(Source data)
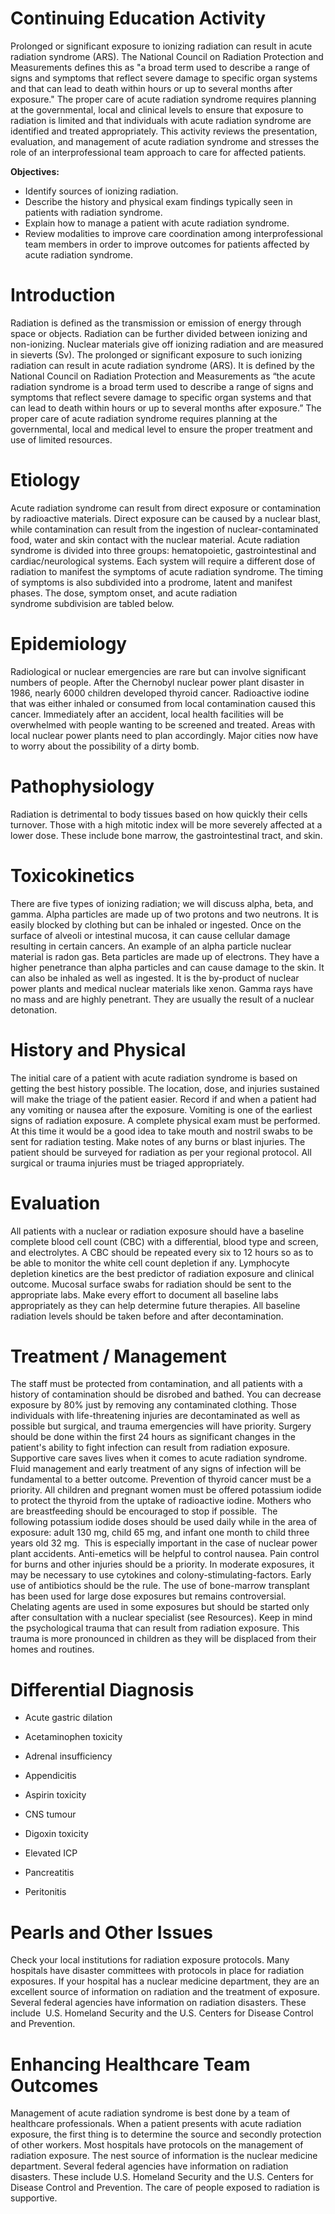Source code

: # Continuing Education Activity

Prolonged or significant exposure to ionizing radiation can result in acute radiation syndrome (ARS). The National Council on Radiation Protection and Measurements defines this as "a broad term used to describe a range of signs and symptoms that reflect severe damage to specific organ systems and that can lead to death within hours or up to several months after exposure." The proper care of acute radiation syndrome requires planning at the governmental, local and clinical levels to ensure that exposure to radiation is limited and that individuals with acute radiation syndrome are identified and treated appropriately. This activity reviews the presentation, evaluation, and management of acute radiation syndrome and stresses the role of an interprofessional team approach to care for affected patients.

**Objectives:**
- Identify sources of ionizing radiation. 
- Describe the history and physical exam findings typically seen in patients with radiation syndrome.
- Explain how to manage a patient with acute radiation syndrome. 
- Review modalities to improve care coordination among interprofessional team members in order to improve outcomes for patients affected by acute radiation syndrome.

# Introduction

Radiation is defined as the transmission or emission of energy through space or objects. Radiation can be further divided between ionizing and non-ionizing. Nuclear materials give off ionizing radiation and are measured in sieverts (Sv). The prolonged or significant exposure to such ionizing radiation can result in acute radiation syndrome (ARS). It is defined by the National Council on Radiation Protection and Measurements as “the acute radiation syndrome is a broad term used to describe a range of signs and symptoms that reflect severe damage to specific organ systems and that can lead to death within hours or up to several months after exposure.” The proper care of acute radiation syndrome requires planning at the governmental, local and medical level to ensure the proper treatment and use of limited resources.

# Etiology

Acute radiation syndrome can result from direct exposure or contamination by radioactive materials. Direct exposure can be caused by a nuclear blast, while contamination can result from the ingestion of nuclear-contaminated food, water and skin contact with the nuclear material. Acute radiation syndrome is divided into three groups: hematopoietic, gastrointestinal and cardiac/neurological systems. Each system will require a different dose of radiation to manifest the symptoms of acute radiation syndrome. The timing of symptoms is also subdivided into a prodrome, latent and manifest phases. The dose, symptom onset, and acute radiation syndrome subdivision are tabled below.

# Epidemiology

Radiological or nuclear emergencies are rare but can involve significant numbers of people. After the Chernobyl nuclear power plant disaster in 1986, nearly 6000 children developed thyroid cancer. Radioactive iodine that was either inhaled or consumed from local contamination caused this cancer. Immediately after an accident, local health facilities will be overwhelmed with people wanting to be screened and treated. Areas with local nuclear power plants need to plan accordingly. Major cities now have to worry about the possibility of a dirty bomb.

# Pathophysiology

Radiation is detrimental to body tissues based on how quickly their cells turnover. Those with a high mitotic index will be more severely affected at a lower dose. These include bone marrow, the gastrointestinal tract, and skin.

# Toxicokinetics

There are five types of ionizing radiation; we will discuss alpha, beta, and gamma. Alpha particles are made up of two protons and two neutrons. It is easily blocked by clothing but can be inhaled or ingested. Once on the surface of alveoli or intestinal mucosa, it can cause cellular damage resulting in certain cancers. An example of an alpha particle nuclear material is radon gas. Beta particles are made up of electrons. They have a higher penetrance than alpha particles and can cause damage to the skin. It can also be inhaled as well as ingested. It is the by-product of nuclear power plants and medical nuclear materials like xenon. Gamma rays have no mass and are highly penetrant. They are usually the result of a nuclear detonation.

# History and Physical

The initial care of a patient with acute radiation syndrome is based on getting the best history possible. The location, dose, and injuries sustained will make the triage of the patient easier. Record if and when a patient had any vomiting or nausea after the exposure. Vomiting is one of the earliest signs of radiation exposure. A complete physical exam must be performed. At this time it would be a good idea to take mouth and nostril swabs to be sent for radiation testing. Make notes of any burns or blast injuries. The patient should be surveyed for radiation as per your regional protocol. All surgical or trauma injuries must be triaged appropriately.

# Evaluation

All patients with a nuclear or radiation exposure should have a baseline complete blood cell count (CBC) with a differential, blood type and screen, and electrolytes. A CBC should be repeated every six to 12 hours so as to be able to monitor the white cell count depletion if any. Lymphocyte depletion kinetics are the best predictor of radiation exposure and clinical outcome. Mucosal surface swabs for radiation should be sent to the appropriate labs. Make every effort to document all baseline labs appropriately as they can help determine future therapies. All baseline radiation levels should be taken before and after decontamination.

# Treatment / Management

The staff must be protected from contamination, and all patients with a history of contamination should be disrobed and bathed. You can decrease exposure by 80% just by removing any contaminated clothing. Those individuals with life-threatening injuries are decontaminated as well as possible but surgical, and trauma emergencies will have priority. Surgery should be done within the first 24 hours as significant changes in the patient's ability to fight infection can result from radiation exposure. Supportive care saves lives when it comes to acute radiation syndrome. Fluid management and early treatment of any signs of infection will be fundamental to a better outcome. Prevention of thyroid cancer must be a priority. All children and pregnant women must be offered potassium iodide to protect the thyroid from the uptake of radioactive iodine. Mothers who are breastfeeding should be encouraged to stop if possible.  The following potassium iodide doses should be used daily while in the area of exposure: adult 130 mg, child 65 mg, and infant one month to child three years old 32 mg.  This is especially important in the case of nuclear power plant accidents. Anti-emetics will be helpful to control nausea. Pain control for burns and other injuries should be a priority. In moderate exposures, it may be necessary to use cytokines and colony-stimulating-factors. Early use of antibiotics should be the rule. The use of bone-marrow transplant has been used for large dose exposures but remains controversial. Chelating agents are used in some exposures but should be started only after consultation with a nuclear specialist (see Resources). Keep in mind the psychological trauma that can result from radiation exposure. This trauma is more pronounced in children as they will be displaced from their homes and routines.

# Differential Diagnosis

- Acute gastric dilation

- Acetaminophen toxicity

- Adrenal insufficiency

- Appendicitis

- Aspirin toxicity

- CNS tumour

- Digoxin toxicity

- Elevated ICP

- Pancreatitis

- Peritonitis

# Pearls and Other Issues

Check your local institutions for radiation exposure protocols. Many hospitals have disaster committees with protocols in place for radiation exposures. If your hospital has a nuclear medicine department, they are an excellent source of information on radiation and the treatment of exposure. Several federal agencies have information on radiation disasters. These include  U.S. Homeland Security and the U.S. Centers for Disease Control and Prevention.

# Enhancing Healthcare Team Outcomes

Management of acute radiation syndrome is best done by a team of healthcare professionals. When a patient presents with acute radiation exposure, the first thing is to determine the source and secondly protection of other workers. Most hospitals have protocols on the management of radiation exposure. The nest source of information is the nuclear medicine department. Several federal agencies have information on radiation disasters. These include U.S. Homeland Security and the U.S. Centers for Disease Control and Prevention. The care of people exposed to radiation is supportive.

- Work order:
Across all lines of the data above, count those that contain the word "blast", giving the number without further comment.

- Task output:
2